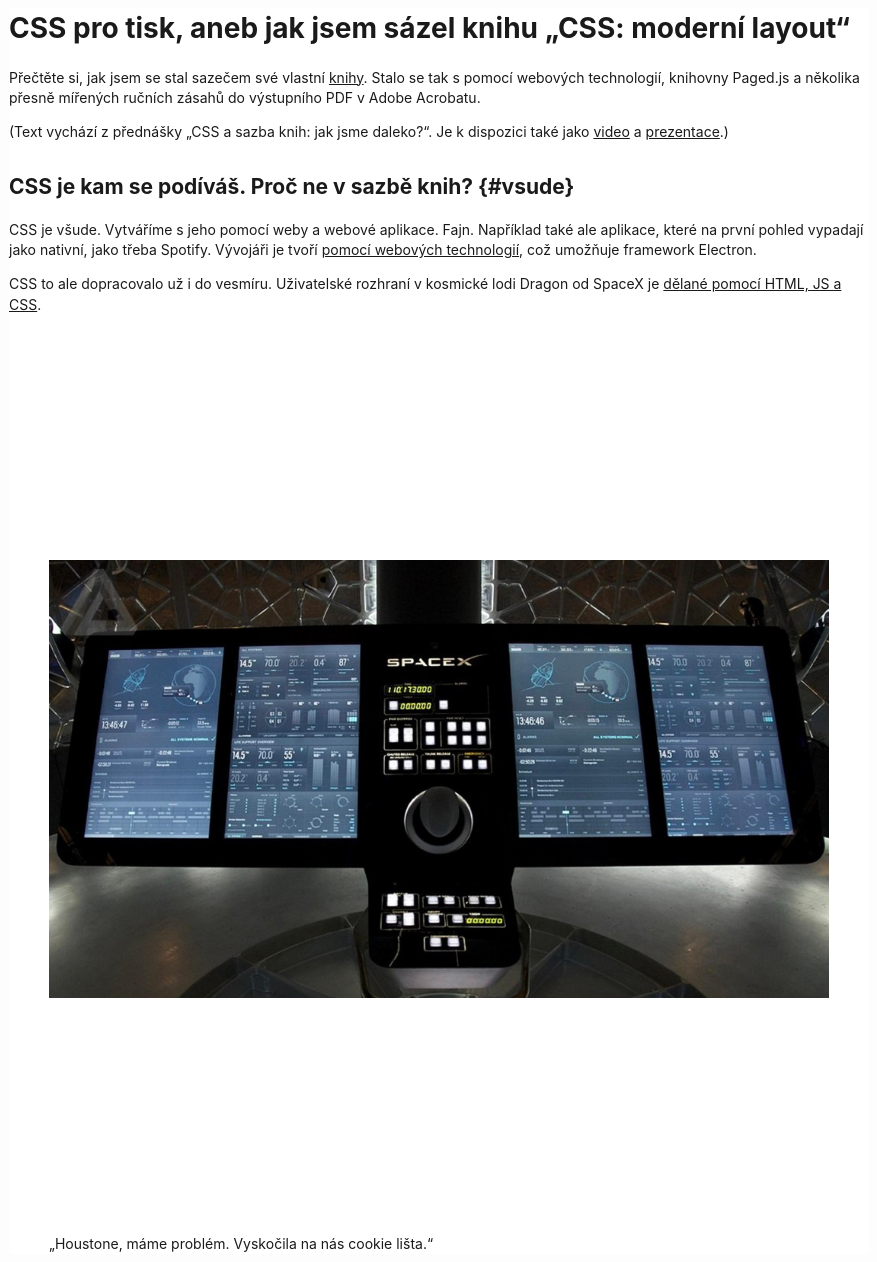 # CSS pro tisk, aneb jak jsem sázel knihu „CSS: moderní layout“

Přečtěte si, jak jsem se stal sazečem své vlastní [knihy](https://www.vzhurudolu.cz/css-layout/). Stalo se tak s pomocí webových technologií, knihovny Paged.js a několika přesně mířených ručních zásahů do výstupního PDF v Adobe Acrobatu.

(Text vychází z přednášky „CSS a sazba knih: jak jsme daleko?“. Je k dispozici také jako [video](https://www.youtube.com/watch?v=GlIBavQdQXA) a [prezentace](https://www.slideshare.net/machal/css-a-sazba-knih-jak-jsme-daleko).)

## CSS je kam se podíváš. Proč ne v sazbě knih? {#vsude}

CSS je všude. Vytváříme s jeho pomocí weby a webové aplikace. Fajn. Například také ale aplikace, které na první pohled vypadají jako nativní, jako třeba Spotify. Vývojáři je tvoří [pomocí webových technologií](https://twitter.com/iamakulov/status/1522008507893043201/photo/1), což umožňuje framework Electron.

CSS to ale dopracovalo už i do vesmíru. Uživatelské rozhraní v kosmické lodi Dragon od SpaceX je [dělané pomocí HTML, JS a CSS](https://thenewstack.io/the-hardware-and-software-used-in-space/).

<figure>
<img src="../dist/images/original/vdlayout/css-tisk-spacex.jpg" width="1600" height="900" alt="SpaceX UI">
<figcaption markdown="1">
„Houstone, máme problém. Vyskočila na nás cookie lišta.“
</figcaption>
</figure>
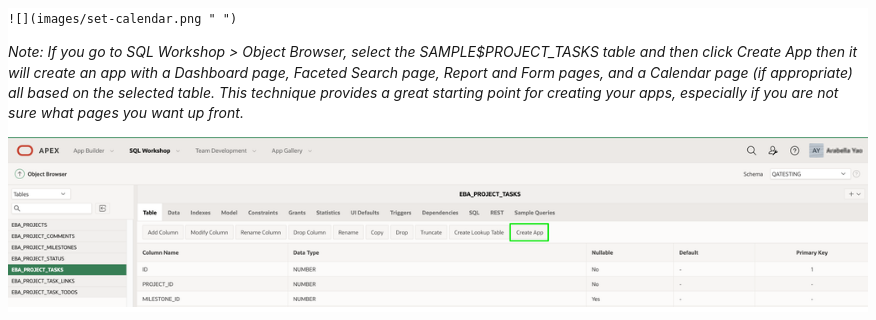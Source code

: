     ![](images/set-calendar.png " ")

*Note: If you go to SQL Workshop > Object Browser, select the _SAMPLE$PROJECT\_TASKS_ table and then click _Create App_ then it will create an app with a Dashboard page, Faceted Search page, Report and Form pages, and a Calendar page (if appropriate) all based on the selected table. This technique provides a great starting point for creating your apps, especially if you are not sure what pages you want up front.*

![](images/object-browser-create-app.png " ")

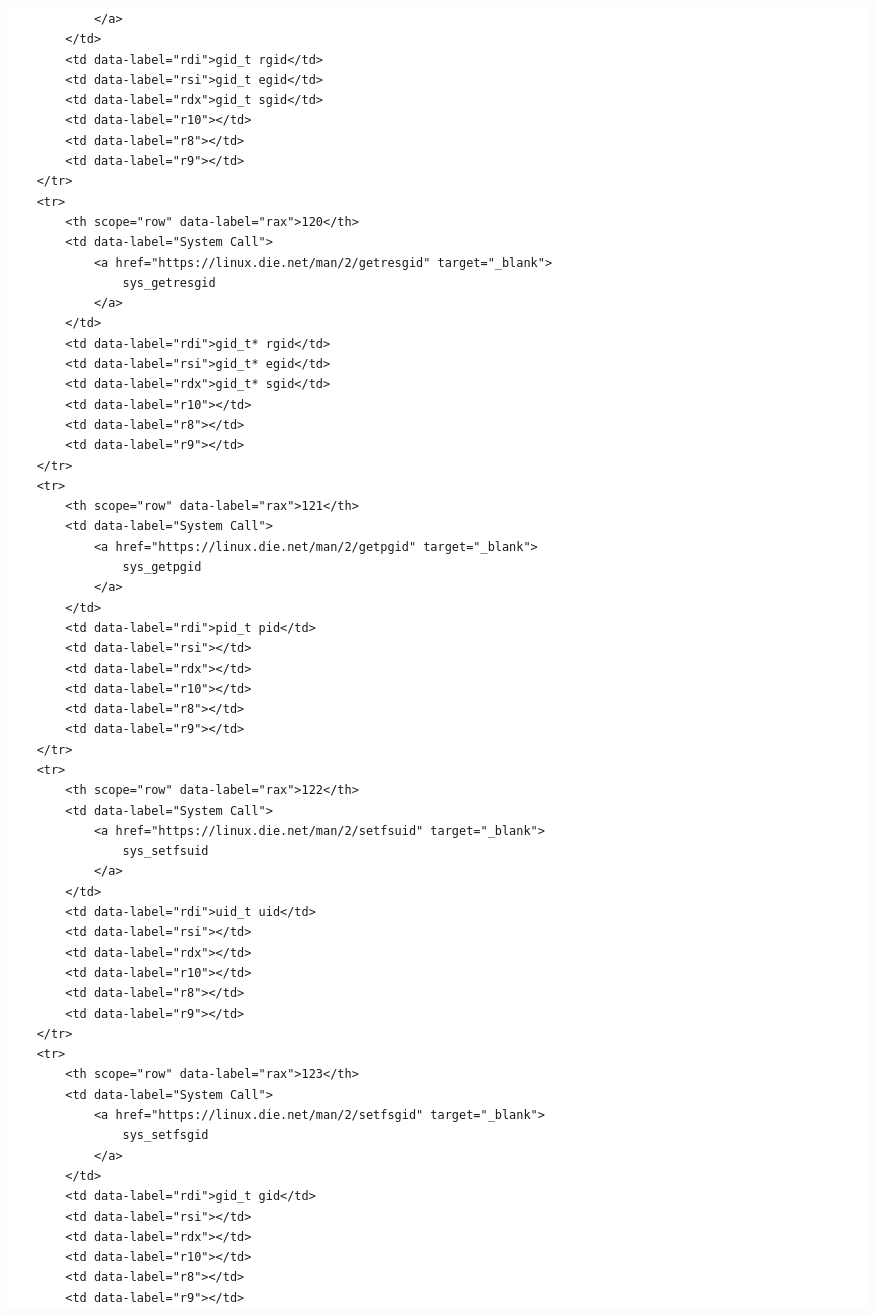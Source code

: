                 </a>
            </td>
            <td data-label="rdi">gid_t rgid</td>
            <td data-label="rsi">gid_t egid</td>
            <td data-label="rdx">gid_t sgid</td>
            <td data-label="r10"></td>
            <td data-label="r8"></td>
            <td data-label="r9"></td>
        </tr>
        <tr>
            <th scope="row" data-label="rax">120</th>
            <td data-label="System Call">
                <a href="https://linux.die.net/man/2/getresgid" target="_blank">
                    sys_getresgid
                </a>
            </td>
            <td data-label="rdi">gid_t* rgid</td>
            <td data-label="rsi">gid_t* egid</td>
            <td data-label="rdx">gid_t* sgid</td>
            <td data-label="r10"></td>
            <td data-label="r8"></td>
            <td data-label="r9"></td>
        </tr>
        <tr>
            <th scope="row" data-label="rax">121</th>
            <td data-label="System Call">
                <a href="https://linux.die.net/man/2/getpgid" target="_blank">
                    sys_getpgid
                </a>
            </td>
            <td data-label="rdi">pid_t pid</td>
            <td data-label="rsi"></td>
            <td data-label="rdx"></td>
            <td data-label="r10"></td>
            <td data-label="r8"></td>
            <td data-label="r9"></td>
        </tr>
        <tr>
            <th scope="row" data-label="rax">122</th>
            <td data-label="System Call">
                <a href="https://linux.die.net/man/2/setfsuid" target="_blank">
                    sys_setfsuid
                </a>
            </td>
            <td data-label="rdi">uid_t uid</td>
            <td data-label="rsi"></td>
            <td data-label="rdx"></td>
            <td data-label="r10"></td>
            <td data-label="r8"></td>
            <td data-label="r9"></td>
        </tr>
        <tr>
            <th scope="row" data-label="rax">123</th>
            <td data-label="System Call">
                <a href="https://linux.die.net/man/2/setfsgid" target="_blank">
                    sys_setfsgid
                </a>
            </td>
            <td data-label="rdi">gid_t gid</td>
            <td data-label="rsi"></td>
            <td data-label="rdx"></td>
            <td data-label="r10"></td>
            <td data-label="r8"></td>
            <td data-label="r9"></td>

______________________________

Task brief ->
The records above should be repeated exactly, with every picture omitted.

Response for this exercise ->
 # CSS pro tisk, aneb jak jsem sázel knihu „CSS: moderní layout“

Přečtěte si, jak jsem se stal sazečem své vlastní [knihy](https://www.vzhurudolu.cz/css-layout/). Stalo se tak s pomocí webových technologií, knihovny Paged.js a několika přesně mířených ručních zásahů do výstupního PDF v Adobe Acrobatu.

(Text vychází z přednášky „CSS a sazba knih: jak jsme daleko?“. Je k dispozici také jako [video](https://www.youtube.com/watch?v=GlIBavQdQXA) a [prezentace](https://www.slideshare.net/machal/css-a-sazba-knih-jak-jsme-daleko).)

## CSS je kam se podíváš. Proč ne v sazbě knih? {#vsude}

CSS je všude. Vytváříme s jeho pomocí weby a webové aplikace. Fajn. Například také ale aplikace, které na první pohled vypadají jako nativní, jako třeba Spotify. Vývojáři je tvoří [pomocí webových technologií](https://twitter.com/iamakulov/status/1522008507893043201/photo/1), což umožňuje framework Electron.

CSS to ale dopracovalo už i do vesmíru. Uživatelské rozhraní v kosmické lodi Dragon od SpaceX je [dělané pomocí HTML, JS a CSS](https://thenewstack.io/the-hardware-and-software-used-in-space/).

<figure>
<img src="../dist/images/original/vdlayout/css-tisk-spacex.jpg" width="1600" height="900" alt="SpaceX UI">
<figcaption markdown="1">
„Houstone, máme problém. Vyskočila na nás cookie lišta.“
</figcaption>
</figure>
Source code

:     ![](images/set-calendar.png " ")

*Note: If you go to SQL Workshop > Object Browser, select the _SAMPLE$PROJECT\_TASKS_ table and then click _Create App_ then it will create an app with a Dashboard page, Faceted Search page, Report and Form pages, and a Calendar page (if appropriate) all based on the selected table. This technique provides a great starting point for creating your apps, especially if you are not sure what pages you want up front.*

![](images/object-browser-create-app.png " ")

Source code

:                 </a>
            </td>
            <td data-label="rdi">gid_t rgid</td>
            <td data-label="rsi">gid_t egid</td>
            <td data-label="rdx">gid_t sgid</td>
            <td data-label="r10"></td>
            <td data-label="r8"></td>
            <td data-label="r9"></td>
        </tr>
        <tr>
            <th scope="row" data-label="rax">120</th>
            <td data-label="System Call">
                <a href="https://linux.die.net/man/2/getresgid" target="_blank">
                    sys_getresgid
                </a>
            </td>
            <td data-label="rdi">gid_t* rgid</td>
            <td data-label="rsi">gid_t* egid</td>
            <td data-label="rdx">gid_t* sgid</td>
            <td data-label="r10"></td>
            <td data-label="r8"></td>
            <td data-label="r9"></td>
        </tr>
        <tr>
            <th scope="row" data-label="rax">121</th>
            <td data-label="System Call">
                <a href="https://linux.die.net/man/2/getpgid" target="_blank">
                    sys_getpgid
                </a>
            </td>
            <td data-label="rdi">pid_t pid</td>
            <td data-label="rsi"></td>
            <td data-label="rdx"></td>
            <td data-label="r10"></td>
            <td data-label="r8"></td>
            <td data-label="r9"></td>
        </tr>
        <tr>
            <th scope="row" data-label="rax">122</th>
            <td data-label="System Call">
                <a href="https://linux.die.net/man/2/setfsuid" target="_blank">
                    sys_setfsuid
                </a>
            </td>
            <td data-label="rdi">uid_t uid</td>
            <td data-label="rsi"></td>
            <td data-label="rdx"></td>
            <td data-label="r10"></td>
            <td data-label="r8"></td>
            <td data-label="r9"></td>
        </tr>
        <tr>
            <th scope="row" data-label="rax">123</th>
            <td data-label="System Call">
                <a href="https://linux.die.net/man/2/setfsgid" target="_blank">
                    sys_setfsgid
                </a>
            </td>
            <td data-label="rdi">gid_t gid</td>
            <td data-label="rsi"></td>
            <td data-label="rdx"></td>
            <td data-label="r10"></td>
            <td data-label="r8"></td>
            <td data-label="r9"></td>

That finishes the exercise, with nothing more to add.